Efficacy of the Combination
In real-world performance, combining two beneficial substances doesn't always translate to improvements. There are no studies examining creatine and arginine together without other amino acids -- or comparing the supplements individually. But one study did evaluate creatine alone compared to creatine combined with arginine and other amino acids. Researchers found that creatine in combination with arginine and other amino acids was better than creatine alone at improving peak power output.
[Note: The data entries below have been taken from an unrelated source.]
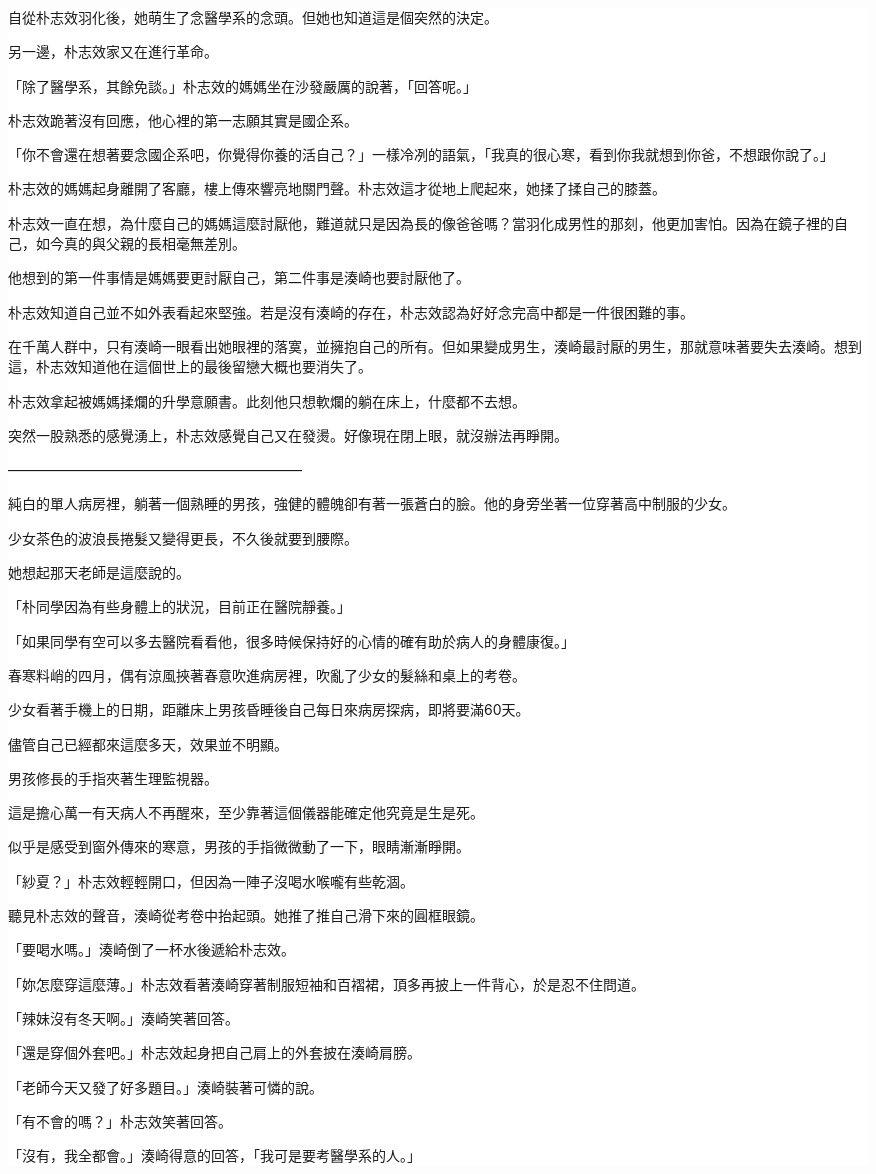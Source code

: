 自從朴志效羽化後，她萌生了念醫學系的念頭。但她也知道這是個突然的決定。

另一邊，朴志效家又在進行革命。

「除了醫學系，其餘免談。」朴志效的媽媽坐在沙發嚴厲的說著，「回答呢。」

朴志效跪著沒有回應，他心裡的第一志願其實是國企系。

「你不會還在想著要念國企系吧，你覺得你養的活自己？」一樣冷冽的語氣，「我真的很心寒，看到你我就想到你爸，不想跟你說了。」

朴志效的媽媽起身離開了客廳，樓上傳來響亮地關門聲。朴志效這才從地上爬起來，她揉了揉自己的膝蓋。

朴志效一直在想，為什麼自己的媽媽這麼討厭他，難道就只是因為長的像爸爸嗎？當羽化成男性的那刻，他更加害怕。因為在鏡子裡的自己，如今真的與父親的長相毫無差別。

他想到的第一件事情是媽媽要更討厭自己，第二件事是湊崎也要討厭他了。

朴志效知道自己並不如外表看起來堅強。若是沒有湊崎的存在，朴志效認為好好念完高中都是一件很困難的事。

在千萬人群中，只有湊崎一眼看出她眼裡的落寞，並擁抱自己的所有。但如果變成男生，湊崎最討厭的男生，那就意味著要失去湊崎。想到這，朴志效知道他在這個世上的最後留戀大概也要消失了。

朴志效拿起被媽媽揉爛的升學意願書。此刻他只想軟爛的躺在床上，什麼都不去想。

突然一股熟悉的感覺湧上，朴志效感覺自己又在發燙。好像現在閉上眼，就沒辦法再睜開。

—————————————————————

純白的單人病房裡，躺著一個熟睡的男孩，強健的體魄卻有著一張蒼白的臉。他的身旁坐著一位穿著高中制服的少女。

少女茶色的波浪長捲髮又變得更長，不久後就要到腰際。

她想起那天老師是這麼說的。

「朴同學因為有些身體上的狀況，目前正在醫院靜養。」

「如果同學有空可以多去醫院看看他，很多時候保持好的心情的確有助於病人的身體康復。」

春寒料峭的四月，偶有涼風挾著春意吹進病房裡，吹亂了少女的髮絲和桌上的考卷。

少女看著手機上的日期，距離床上男孩昏睡後自己每日來病房探病，即將要滿60天。

儘管自己已經都來這麼多天，效果並不明顯。

男孩修長的手指夾著生理監視器。

這是擔心萬一有天病人不再醒來，至少靠著這個儀器能確定他究竟是生是死。

似乎是感受到窗外傳來的寒意，男孩的手指微微動了一下，眼睛漸漸睜開。

「紗夏？」朴志效輕輕開口，但因為一陣子沒喝水喉嚨有些乾涸。

聽見朴志效的聲音，湊崎從考卷中抬起頭。她推了推自己滑下來的圓框眼鏡。

「要喝水嗎。」湊崎倒了一杯水後遞給朴志效。

「妳怎麼穿這麼薄。」朴志效看著湊崎穿著制服短袖和百褶裙，頂多再披上一件背心，於是忍不住問道。

「辣妹沒有冬天啊。」湊崎笑著回答。

「還是穿個外套吧。」朴志效起身把自己肩上的外套披在湊崎肩膀。

「老師今天又發了好多題目。」湊崎裝著可憐的說。

「有不會的嗎？」朴志效笑著回答。

「沒有，我全都會。」湊崎得意的回答，「我可是要考醫學系的人。」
This refers to the maximum amount of power you're able to generate over a short interval, or simply your all-out power. The study was published in the October 2008 edition of the International Journal of Sport Nutrition and Exercise Metabolism.
How it's Taken Together
Consumers take creatine with arginine, most often as a preworkout combination, writes Jose Antonio, author of "Essentials of Sports Nutrition and Supplements." The strategy is to boost your strength and endurance to meet the demands of a rigorous workout. Powder blends containing both ingredients are available. You can also blend individual powders. It's typical to take it 30 minutes before working out, according to Antonio. Blend the powder with the liquid of your choice.
Know the Side Effects
Taking dietary supplements may cause unwanted side effects. Long-term effects are unknown. The short-term effects of taking creatine, however, include muscle cramps, nausea, abdominal comfort and changes in bowel habits. Arginine may cause these same side effects. When starting supplements, monitor for any potentially worrisome side effects such as chest pains. Avoid arginine and creatine if you have kidney or liver problems as they may make your condition worse. Taking creatine increases your body's need for water. The amount of additional water you'll need depends on your creatine dose. For every 2 grams of creatine, you'll need an additional 8-ounce glass of water to remain hydrated, according to Antonio.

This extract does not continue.